Saved entries:

--------------------------------------------------

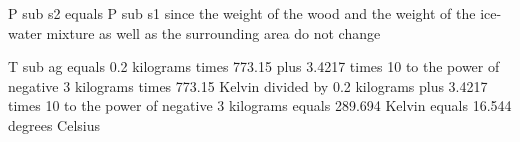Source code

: P sub s2 equals P sub s1 since the weight of the wood and the weight of the ice-water mixture as well as the surrounding area do not change

T sub ag equals 0.2 kilograms times 773.15 plus 3.4217 times 10 to the power of negative 3 kilograms times 773.15 Kelvin divided by 0.2 kilograms plus 3.4217 times 10 to the power of negative 3 kilograms equals 289.694 Kelvin equals 16.544 degrees Celsius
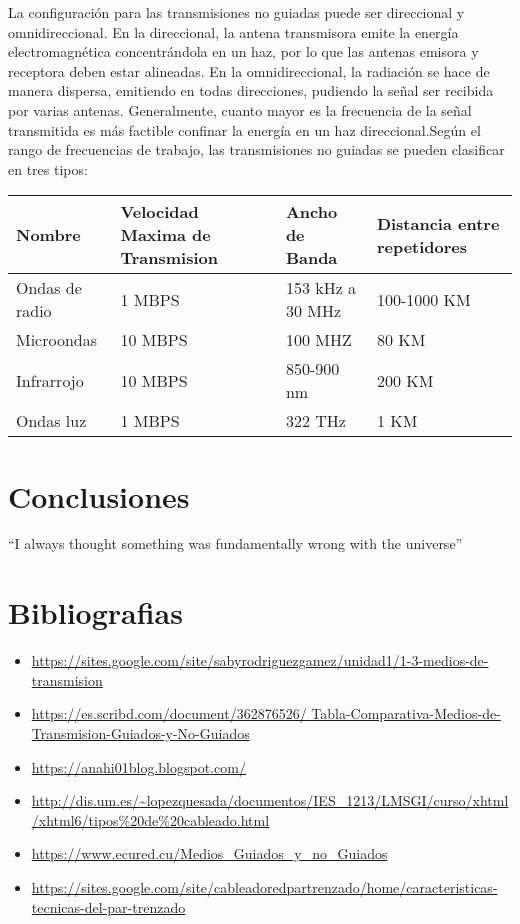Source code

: \documentclass[12pt]{article}
\begin{document}
La configuración para las transmisiones no guiadas puede ser direccional y omnidireccional. En la direccional, la antena transmisora emite la energía electromagnética concentrándola en un haz, por lo que las antenas emisora y receptora deben estar alineadas. En la omnidireccional, la radiación se hace de manera dispersa, emitiendo en todas direcciones, pudiendo la señal ser recibida por varias antenas. Generalmente, cuanto mayor es la frecuencia de la señal transmitida es más factible confinar la energía en un haz direccional.Según el rango de frecuencias de trabajo, las transmisiones no guiadas se pueden clasificar en tres tipos:

\begin{center}
 \begin{tabular}{||p{3 cm} p{3 cm} p{3cm} p{3cm}||} 
 \hline
 \centering
 Nombre & Velocidad Maxima de Transmision & Ancho de Banda & Distancia entre repetidores\\ [0.5ex] 
 \hline\hline
 Ondas de radio & 1 MBPS & 153 kHz a 30 MHz & 100-1000 KM\\ 
 \hline
 Microondas & 10 MBPS & 100 MHZ & 80 KM\\
 \hline
 Infrarrojo & 10 MBPS & 850-900 nm & 200 KM\\
 \hline
 Ondas luz & 1 MBPS & 322 THz & 1 KM\\
 \hline

\end{tabular}
\end{center}


\section{Conclusiones}

``I always thought something was fundamentally wrong with the universe'' \cite{adams1995hitchhiker}

\section{Bibliografias}
\begin{itemize}
\item {\url{https://sites.google.com/site/sabyrodriguezgamez/unidad1/1-3-medios-de-transmision}}
\item{\url{https://es.scribd.com/document/362876526/ Tabla-Comparativa-Medios-de-Transmision-Guiados-y-No-Guiados}}
\item {\url{https://anahi01blog.blogspot.com/}}
\item{\url{http://dis.um.es/~lopezquesada/documentos/IES_1213/LMSGI/curso/xhtml/xhtml6/tipos%20de%20cableado.html}}
\item {\url{https://www.ecured.cu/Medios_Guiados_y_no_Guiados}}
\item{\url{ https://sites.google.com/site/cableadoredpartrenzado/home/caracteristicas-tecnicas-del-par-trenzado}}
\end{itemize}
\end{document}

--------------------------------------------------

* WHAT IS EXPECTED
Your reply should be only the number of lines in the records above that include "site".

* TASK RESPONSE
2